Task directions: Please find every line in the records below that contains the word "array", and copy it.

Data provided:
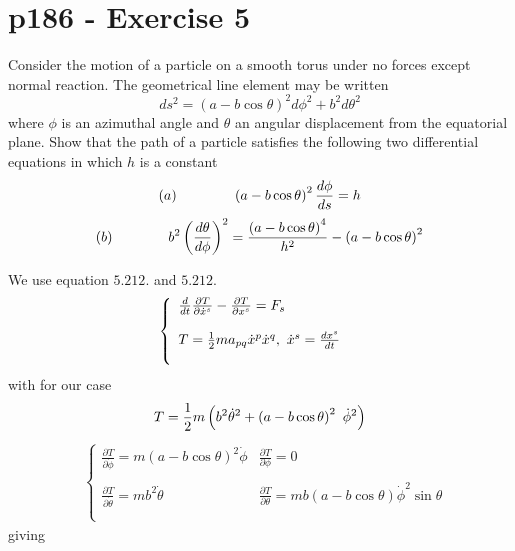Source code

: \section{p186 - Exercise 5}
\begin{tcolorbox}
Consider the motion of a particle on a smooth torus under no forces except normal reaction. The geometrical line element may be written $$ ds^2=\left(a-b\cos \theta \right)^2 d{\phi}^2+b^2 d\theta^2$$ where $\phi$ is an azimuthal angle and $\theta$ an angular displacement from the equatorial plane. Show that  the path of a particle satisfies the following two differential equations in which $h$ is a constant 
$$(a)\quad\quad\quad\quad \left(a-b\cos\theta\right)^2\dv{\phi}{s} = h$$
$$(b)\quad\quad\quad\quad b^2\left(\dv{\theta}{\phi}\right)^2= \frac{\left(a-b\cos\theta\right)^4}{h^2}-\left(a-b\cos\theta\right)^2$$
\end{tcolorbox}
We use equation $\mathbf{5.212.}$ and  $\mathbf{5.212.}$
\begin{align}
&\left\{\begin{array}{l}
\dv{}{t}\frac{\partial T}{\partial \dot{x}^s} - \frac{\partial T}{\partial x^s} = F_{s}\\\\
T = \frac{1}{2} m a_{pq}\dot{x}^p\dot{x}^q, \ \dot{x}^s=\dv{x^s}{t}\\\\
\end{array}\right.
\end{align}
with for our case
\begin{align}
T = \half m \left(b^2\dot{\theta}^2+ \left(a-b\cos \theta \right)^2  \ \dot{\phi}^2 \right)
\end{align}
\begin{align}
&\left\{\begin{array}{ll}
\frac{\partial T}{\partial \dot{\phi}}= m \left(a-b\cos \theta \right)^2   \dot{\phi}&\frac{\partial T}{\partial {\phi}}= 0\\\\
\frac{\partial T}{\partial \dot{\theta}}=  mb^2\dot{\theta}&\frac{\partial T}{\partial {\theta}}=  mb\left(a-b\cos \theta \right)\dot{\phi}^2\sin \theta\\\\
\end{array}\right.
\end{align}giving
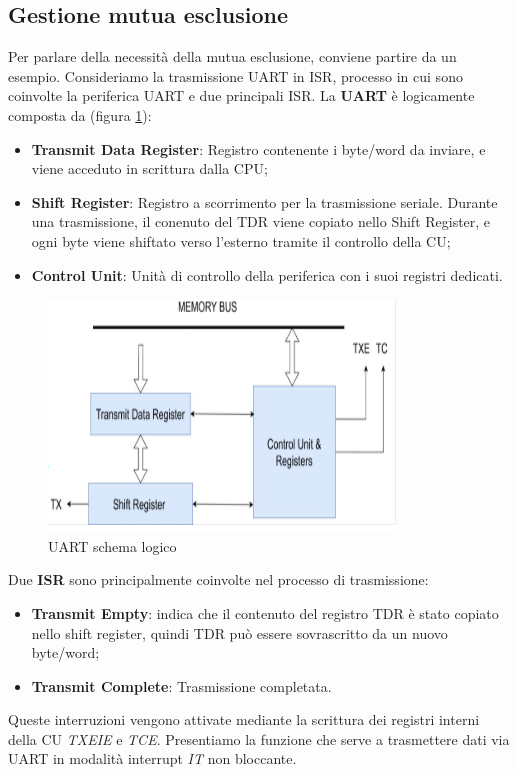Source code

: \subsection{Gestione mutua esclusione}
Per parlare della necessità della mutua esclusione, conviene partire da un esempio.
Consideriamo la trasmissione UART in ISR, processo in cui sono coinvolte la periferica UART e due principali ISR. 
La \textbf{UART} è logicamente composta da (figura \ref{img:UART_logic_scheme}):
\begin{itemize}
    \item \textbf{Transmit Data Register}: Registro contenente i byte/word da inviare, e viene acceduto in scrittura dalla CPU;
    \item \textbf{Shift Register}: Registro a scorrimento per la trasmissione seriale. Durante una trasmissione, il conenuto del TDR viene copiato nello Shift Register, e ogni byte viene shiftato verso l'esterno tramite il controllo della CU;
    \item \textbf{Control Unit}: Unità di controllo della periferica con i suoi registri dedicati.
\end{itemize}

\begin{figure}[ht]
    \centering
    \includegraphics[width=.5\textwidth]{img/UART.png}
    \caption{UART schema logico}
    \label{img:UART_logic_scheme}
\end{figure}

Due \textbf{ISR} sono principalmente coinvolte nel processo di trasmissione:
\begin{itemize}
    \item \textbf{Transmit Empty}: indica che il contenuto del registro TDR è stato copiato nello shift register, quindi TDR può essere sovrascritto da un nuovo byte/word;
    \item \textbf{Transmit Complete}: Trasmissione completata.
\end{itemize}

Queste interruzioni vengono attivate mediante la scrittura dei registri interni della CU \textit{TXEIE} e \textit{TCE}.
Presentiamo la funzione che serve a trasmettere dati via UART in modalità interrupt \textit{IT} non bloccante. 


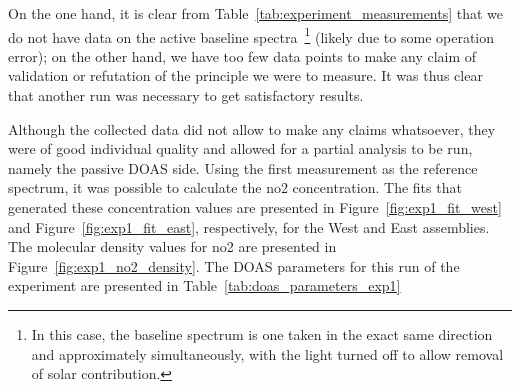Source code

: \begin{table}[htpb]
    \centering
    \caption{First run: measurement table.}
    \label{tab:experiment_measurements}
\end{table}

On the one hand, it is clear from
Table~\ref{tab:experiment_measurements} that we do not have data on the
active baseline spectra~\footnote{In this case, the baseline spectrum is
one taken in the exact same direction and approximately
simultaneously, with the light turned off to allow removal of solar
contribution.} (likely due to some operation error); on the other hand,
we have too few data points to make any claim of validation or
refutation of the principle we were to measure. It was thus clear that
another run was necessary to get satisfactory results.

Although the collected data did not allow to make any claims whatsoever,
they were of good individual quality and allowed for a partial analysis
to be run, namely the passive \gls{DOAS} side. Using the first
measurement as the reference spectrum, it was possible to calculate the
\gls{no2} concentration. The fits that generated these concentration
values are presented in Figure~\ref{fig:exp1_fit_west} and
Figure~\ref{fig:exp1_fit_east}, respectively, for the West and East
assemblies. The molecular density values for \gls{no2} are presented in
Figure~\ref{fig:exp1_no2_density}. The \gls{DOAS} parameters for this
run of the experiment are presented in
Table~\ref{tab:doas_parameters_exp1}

Written reply:
&\left\{\begin{array}{l}
\end{array}\right.
&\left\{\begin{array}{ll}
\end{array}\right.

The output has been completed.